I encountered the phrase in the thread title a few days ago in some news article or other, which I cannot now locate. It struck me oddly, because I’d never seen it before, and yet the writer used the phrase casually, in passing, like it was a well-known piece of colloquial currency.
A little Googling sufficed to prove that the phrase is not unknown, though hardly overwhelmingly common (4100 hits in various configurations), and refers to some traditional conception of men in striped pants as being “effete.” I can sort of see that, generally speaking: a citified dandy serving an ambassadorial role on the frontier, and such.
I’m still curious about the origins of the phrase, though. Is it American? British? Either would be plausible; images come to mind of an East-Coast type in a California gold-rush town, say, or, alternatively, an insulated Oxfordite posted to Central India.
Can anyone shed any light on this? And does the fact that I’d never seen the expression before represent an accurate perception that the phrase has fallen out of common usage, or does it represent a gap in my reading?

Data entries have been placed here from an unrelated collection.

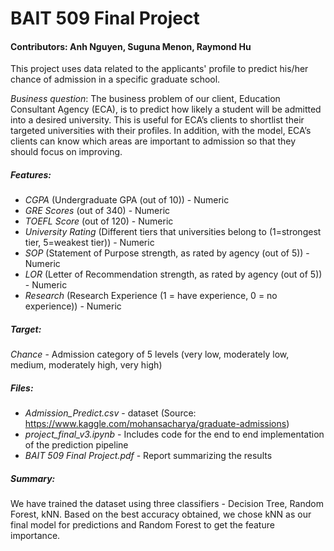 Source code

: # BAIT 509 Final Project

#### Contributors: Anh Nguyen, Suguna Menon, Raymond Hu

This project uses data related to the applicants' profile to predict his/her chance of admission in a specific graduate school.

*Business question*: The business problem of our client, Education Consultant Agency (ECA), is to predict how likely a student will be admitted into a desired university. This is useful for ECA’s clients to shortlist their targeted universities with their profiles. In addition, with the model, ECA’s clients can know which areas are important to admission so that they should focus on improving.


##### Features:
- *CGPA* (Undergraduate GPA (out of 10)) - Numeric 
- *GRE Scores* (out of 340) - Numeric
- *TOEFL Score* (out of 120) - Numeric
- *University Rating* (Different tiers that universities belong to (1=strongest tier, 5=weakest tier)) - Numeric
- *SOP* (Statement of Purpose strength, as rated by agency (out of 5)) - Numeric
- *LOR* (Letter of Recommendation strength, as rated by agency (out of 5)) - Numeric
- *Research* (Research Experience (1 = have experience, 0 = no experience)) - Numeric

##### Target:
*Chance* - Admission category of 5 levels (very low, moderately low, medium, moderately high, very high)

##### Files:

- *Admission_Predict.csv* - dataset (Source: https://www.kaggle.com/mohansacharya/graduate-admissions)
- *project_final_v3.ipynb* - Includes code for the end to end implementation of the prediction pipeline
- *BAIT 509 Final Project.pdf* - Report summarizing the results

##### Summary:
We have trained the dataset using three classifiers - Decision Tree, Random Forest, kNN. Based on the best accuracy obtained, we chose kNN as our final model for predictions and Random Forest to get the feature importance. 
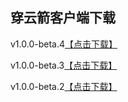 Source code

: ## 穿云箭客户端下载

v1.0.0-beta.4<a href="itms-services://?action=download-manifest&url=https://github.com/chakery2/cyjclient/releases/download/v1.0.0-beta.4/manifest.plist">【点击下载】</a>

v1.0.0-beta.3<a href="itms-services://?action=download-manifest&url=https://github.com/chakery2/cyjclient/releases/download/v1.0.0-beta.3/manifest.plist">【点击下载】</a>

v1.0.0-beta.2<a href="itms-services://?action=download-manifest&url=https://github.com/chakery2/cyjclient/releases/download/1.0.0/manifest.plist">【点击下载】</a>
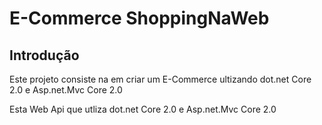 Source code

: E-Commerce ShoppingNaWeb
======================
Introdução
------
Este projeto consiste na em criar um E-Commerce ultizando dot.net Core 2.0 e Asp.net.Mvc Core 2.0

Esta Web Api que utliza dot.net Core 2.0 e Asp.net.Mvc Core 2.0
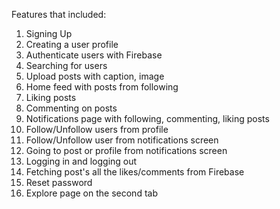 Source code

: Features that included:
1. Signing Up
2. Creating a user profile
3. Authenticate users with Firebase
4. Searching for users
5. Upload posts with caption, image
6. Home feed with posts from following
7. Liking posts
8. Commenting on posts 
9. Notifications page with following, commenting, liking posts
10. Follow/Unfollow users from profile
11. Follow/Unfollow user from notifications screen
12. Going to post or profile from notifications screen
13. Logging in and logging out 
14. Fetching post's all the likes/comments from Firebase
15. Reset password
16. Explore page on the second tab
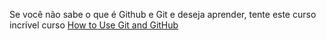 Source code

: Se você não sabe o que é Github e Git e deseja aprender, tente este curso incrível curso
[How to Use Git and GitHub](https://www.udacity.com/course/ud775)
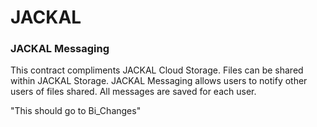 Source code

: # JACKAL
### JACKAL Messaging

This contract compliments JACKAL Cloud Storage. Files can be shared within JACKAL Storage. 
JACKAL Messaging allows users to notify other users of files shared. All messages are saved for each user. 

"This should go to Bi_Changes"

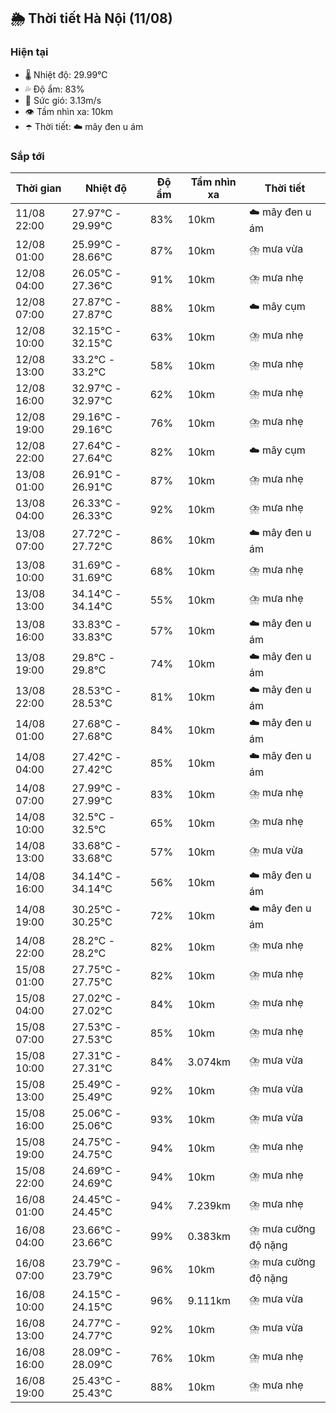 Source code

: ## 🌦️ Thời tiết Hà Nội (11/08)

### Hiện tại

- 🌡️ Nhiệt độ: 29.99℃
- 💦 Độ ẩm: 83%
- 💨 Sức gió: 3.13m/s
- 👁️ Tầm nhìn xa: 10km
- ☂️ Thời tiết: ☁️ mây đen u ám

### Sắp tới

| Thời gian | Nhiệt độ | Độ ẩm | Tầm nhìn xa | Thời tiết |
| --- | --- | --- | --- | --- |
| 11/08 22:00 | 27.97℃ - 29.99℃ | 83% | 10km | ☁️ mây đen u ám |
| 12/08 01:00 | 25.99℃ - 28.66℃ | 87% | 10km | ⛈️ mưa vừa |
| 12/08 04:00 | 26.05℃ - 27.36℃ | 91% | 10km | ⛈️ mưa nhẹ |
| 12/08 07:00 | 27.87℃ - 27.87℃ | 88% | 10km | ☁️ mây cụm |
| 12/08 10:00 | 32.15℃ - 32.15℃ | 63% | 10km | ⛈️ mưa nhẹ |
| 12/08 13:00 | 33.2℃ - 33.2℃ | 58% | 10km | ⛈️ mưa nhẹ |
| 12/08 16:00 | 32.97℃ - 32.97℃ | 62% | 10km | ⛈️ mưa nhẹ |
| 12/08 19:00 | 29.16℃ - 29.16℃ | 76% | 10km | ⛈️ mưa nhẹ |
| 12/08 22:00 | 27.64℃ - 27.64℃ | 82% | 10km | ☁️ mây cụm |
| 13/08 01:00 | 26.91℃ - 26.91℃ | 87% | 10km | ⛈️ mưa nhẹ |
| 13/08 04:00 | 26.33℃ - 26.33℃ | 92% | 10km | ⛈️ mưa nhẹ |
| 13/08 07:00 | 27.72℃ - 27.72℃ | 86% | 10km | ☁️ mây đen u ám |
| 13/08 10:00 | 31.69℃ - 31.69℃ | 68% | 10km | ⛈️ mưa nhẹ |
| 13/08 13:00 | 34.14℃ - 34.14℃ | 55% | 10km | ⛈️ mưa nhẹ |
| 13/08 16:00 | 33.83℃ - 33.83℃ | 57% | 10km | ☁️ mây đen u ám |
| 13/08 19:00 | 29.8℃ - 29.8℃ | 74% | 10km | ☁️ mây đen u ám |
| 13/08 22:00 | 28.53℃ - 28.53℃ | 81% | 10km | ☁️ mây đen u ám |
| 14/08 01:00 | 27.68℃ - 27.68℃ | 84% | 10km | ☁️ mây đen u ám |
| 14/08 04:00 | 27.42℃ - 27.42℃ | 85% | 10km | ☁️ mây đen u ám |
| 14/08 07:00 | 27.99℃ - 27.99℃ | 83% | 10km | ⛈️ mưa nhẹ |
| 14/08 10:00 | 32.5℃ - 32.5℃ | 65% | 10km | ⛈️ mưa nhẹ |
| 14/08 13:00 | 33.68℃ - 33.68℃ | 57% | 10km | ⛈️ mưa vừa |
| 14/08 16:00 | 34.14℃ - 34.14℃ | 56% | 10km | ☁️ mây đen u ám |
| 14/08 19:00 | 30.25℃ - 30.25℃ | 72% | 10km | ☁️ mây đen u ám |
| 14/08 22:00 | 28.2℃ - 28.2℃ | 82% | 10km | ⛈️ mưa nhẹ |
| 15/08 01:00 | 27.75℃ - 27.75℃ | 82% | 10km | ⛈️ mưa nhẹ |
| 15/08 04:00 | 27.02℃ - 27.02℃ | 84% | 10km | ⛈️ mưa nhẹ |
| 15/08 07:00 | 27.53℃ - 27.53℃ | 85% | 10km | ⛈️ mưa nhẹ |
| 15/08 10:00 | 27.31℃ - 27.31℃ | 84% | 3.074km | ⛈️ mưa vừa |
| 15/08 13:00 | 25.49℃ - 25.49℃ | 92% | 10km | ⛈️ mưa vừa |
| 15/08 16:00 | 25.06℃ - 25.06℃ | 93% | 10km | ⛈️ mưa vừa |
| 15/08 19:00 | 24.75℃ - 24.75℃ | 94% | 10km | ⛈️ mưa nhẹ |
| 15/08 22:00 | 24.69℃ - 24.69℃ | 94% | 10km | ⛈️ mưa nhẹ |
| 16/08 01:00 | 24.45℃ - 24.45℃ | 94% | 7.239km | ⛈️ mưa nhẹ |
| 16/08 04:00 | 23.66℃ - 23.66℃ | 99% | 0.383km | ⛈️ mưa cường độ nặng |
| 16/08 07:00 | 23.79℃ - 23.79℃ | 96% | 10km | ⛈️ mưa cường độ nặng |
| 16/08 10:00 | 24.15℃ - 24.15℃ | 96% | 9.111km | ⛈️ mưa vừa |
| 16/08 13:00 | 24.77℃ - 24.77℃ | 92% | 10km | ⛈️ mưa vừa |
| 16/08 16:00 | 28.09℃ - 28.09℃ | 76% | 10km | ⛈️ mưa nhẹ |
| 16/08 19:00 | 25.43℃ - 25.43℃ | 88% | 10km | ⛈️ mưa nhẹ |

At one point, standard dress for (male) diplomats was a particular type of suit (‘morning dress’? I forget and don’t have access to my references) that featured pinstriped pants.
The first picture here is another example. This website notes that the morning coat and striped trousers is today seen in the US chiefly at showy weddings.
Here’s a photo of the official Japanese surrenderin 1945. Note that the civilians are wearing top hats, morning coats and striped pants, while the military officers are in full dress uniforms. Really important state ceremonies required really formal dress (not like the basic business suits the diplomatic bureaucrats would wear while conducting day-to-day business.)
And since the official ceremony required the presence of the ambassador, and the ambassador would be decked out, the connection to the striped pants was natural.
Look carefully at this photo of John F. Kennedy’s funeral procession and you’ll see both Robert (left) and Ted (right) Kennedy are wearing the full-dress outfits.
The image of the ineffectual striped-pants diplomat was probably sealed by Neville Chamberlain wearing a morning coat in photos with Hitler at Munich.
I remember Philip K. Dick in his alt-history WW2 novel The Man In the High Castle referred to a meeting at a Japanese embassy; a visitor immediately knew who the diplomats were because of their striped pants.